For numbers between 0.5 and 1 this algorithm converges so fast that a single constant as initial value gives 32 bits of accuracy with less than 4 iterations for all numbers in the 0.5 to 1 range.

Extending the range

The [0.5, 1] NR range can be used to invert any arbitrary number by dividing or multiplying the number by 2 until it is between [0.5, 1] and then using the inverse algorithm. The inverse of the divisor is then multiplied with the dividend and after the multiplication is complete, the final division result can be obtained by using the same shift again. For example, if were to evaluate 325/531 we use the following procedure. The bold numbers are the inputs to the NR iteration. Note that steps 1 and 5 use the exact same shift

235/531 with newton raphson :
1 : range reduction : 531/1024 = 0.518552
2 : initial guess : x = 1.75
3 : 1.75*(2-1.75*0.51855) = 1.911940625 // first iteration
3.1 : 1.911940625*(2-1.911940625*0.51855) = 1.9283129 // second iteration
4 : 235 * 1,9283129= 453.149
5 : 453.149/1024 = 0.44252

If we look at the above example, we can see that the division algorithm has five steps, first is the range reduction, second is choosing the initial value, third is the NR iteration(s), fourth multiplying the inverse of the divisor and the dividend and fifth step is the shifting of the result again with the same scaling that was used to bring the input to the 0.5 to 1 range. And that is how we divide by multiplying. The algorithm converges extremely fast and is simple enough to be evaluated using just a basic calculator. Next the integer version of the division algorithm is developed.

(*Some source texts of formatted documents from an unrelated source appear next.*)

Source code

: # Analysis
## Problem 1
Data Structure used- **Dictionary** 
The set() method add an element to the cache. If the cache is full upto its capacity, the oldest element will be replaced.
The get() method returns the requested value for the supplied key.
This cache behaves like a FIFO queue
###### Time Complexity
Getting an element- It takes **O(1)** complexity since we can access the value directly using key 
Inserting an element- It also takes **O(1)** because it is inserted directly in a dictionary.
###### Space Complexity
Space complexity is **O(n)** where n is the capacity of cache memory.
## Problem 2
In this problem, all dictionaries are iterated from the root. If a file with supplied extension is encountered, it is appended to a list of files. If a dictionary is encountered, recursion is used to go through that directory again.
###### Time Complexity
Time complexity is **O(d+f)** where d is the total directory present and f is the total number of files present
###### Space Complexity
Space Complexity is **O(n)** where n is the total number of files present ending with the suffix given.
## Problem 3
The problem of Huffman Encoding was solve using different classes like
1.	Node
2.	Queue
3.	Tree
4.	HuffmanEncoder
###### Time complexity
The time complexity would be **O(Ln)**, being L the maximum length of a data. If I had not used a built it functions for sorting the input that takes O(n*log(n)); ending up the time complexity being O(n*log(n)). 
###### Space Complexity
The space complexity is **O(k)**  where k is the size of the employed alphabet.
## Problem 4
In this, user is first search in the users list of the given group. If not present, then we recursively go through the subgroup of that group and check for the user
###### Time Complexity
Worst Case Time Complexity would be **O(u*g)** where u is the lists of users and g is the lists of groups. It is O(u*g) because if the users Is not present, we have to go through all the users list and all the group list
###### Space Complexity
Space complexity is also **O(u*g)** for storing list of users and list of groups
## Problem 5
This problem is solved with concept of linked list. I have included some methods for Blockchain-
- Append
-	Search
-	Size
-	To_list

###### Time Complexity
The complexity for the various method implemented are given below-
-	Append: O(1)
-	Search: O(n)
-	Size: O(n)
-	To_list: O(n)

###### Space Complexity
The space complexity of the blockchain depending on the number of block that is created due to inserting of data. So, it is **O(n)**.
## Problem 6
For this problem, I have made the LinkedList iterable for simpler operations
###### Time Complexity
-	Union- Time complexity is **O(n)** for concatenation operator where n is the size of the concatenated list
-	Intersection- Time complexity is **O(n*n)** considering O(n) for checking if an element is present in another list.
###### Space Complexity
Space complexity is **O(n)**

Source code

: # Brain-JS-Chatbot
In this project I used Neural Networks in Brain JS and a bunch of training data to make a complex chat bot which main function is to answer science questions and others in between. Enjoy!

Newton Raphson division in VHDL

The integer divider is implemented as an instantiable object as a record type which includes all of the internal signals required by the divider. The divider is created using create_divider procedure from signal with divider_record type. The multiplier interface is given to the create divider, so that the multiplier hardware can be reused in the application code.

The divider record has a counter which allows the NR division to be calculated multiple times and a multiplier_is_ready function is provided to allow for checking when the divider is ready as well as the intermediate value x for NR iterations and a process counter for the divider calculation.

The division is made accessible in application code by first creating a divider and a multiplier for it and the created object then allows request_division procedure to trigger the the divider and get_division_result(multiplier, divider) returns the division result after division_is_ready. The get division result is also given the requested radix which scales the division such that number/number returns 1 in fixed point as 2^radix. For example with radix15 that would be 32768.

package division_pkg is
--------------------------------------------------
    type division_record is record
        division_process_counter : natural range 0 to 3;
        x: int18;
        number_to_be_reciprocated : int18;
        number_of_newton_raphson_iteration : natural range 0 to 1;
        dividend : int18;
    end record;
    constant init_division : division_record := (3, 0, 0, 0, 0);
------------------------------------------------------------------------
------------------------------------------------------------------------
    procedure create_division (
        signal hw_multiplier : inout multiplier_record;
        signal division : inout division_record);
------------------------------------------------------------------------
------------------------------------------------------------------------
    function division_is_ready ( division_multiplier : multiplier_record; division : division_record)
        return boolean;
------------------------------------------------------------------------
    procedure request_division (
        signal division : out division_record;
        number_to_be_divided : int18;
        number_to_be_reciprocated : int18);
------------------------------------------------------------------------
    procedure request_division (
        signal division : out division_record;
        number_to_be_divided : int18;
        number_to_be_reciprocated : int18;
        iterations : in natural range 1 to 2);
------------------------------------------------------------------------
    function division_is_busy ( division : in division_record)
        return boolean;
------------------------------------------------------------------------
    function get_division_result ( division_result : int18)
        return natural;
------------------------------------------------------------------------
end package division_pkg;

When the division is calculated using integer arithmetic, also known as fixed point, the number ranges are determined by the used word length. As the hardware multipliers in FPGAs are predominantly 18 bit, we use that. With radix16 the range of the input [0.5 to 1] maps to [32768, 65535] and the result which ranges from 1 to 2, in radix16 is represented by [65536, 131071]. This uses the full accuracy of the 18 bit signed integer for the result of the inversion.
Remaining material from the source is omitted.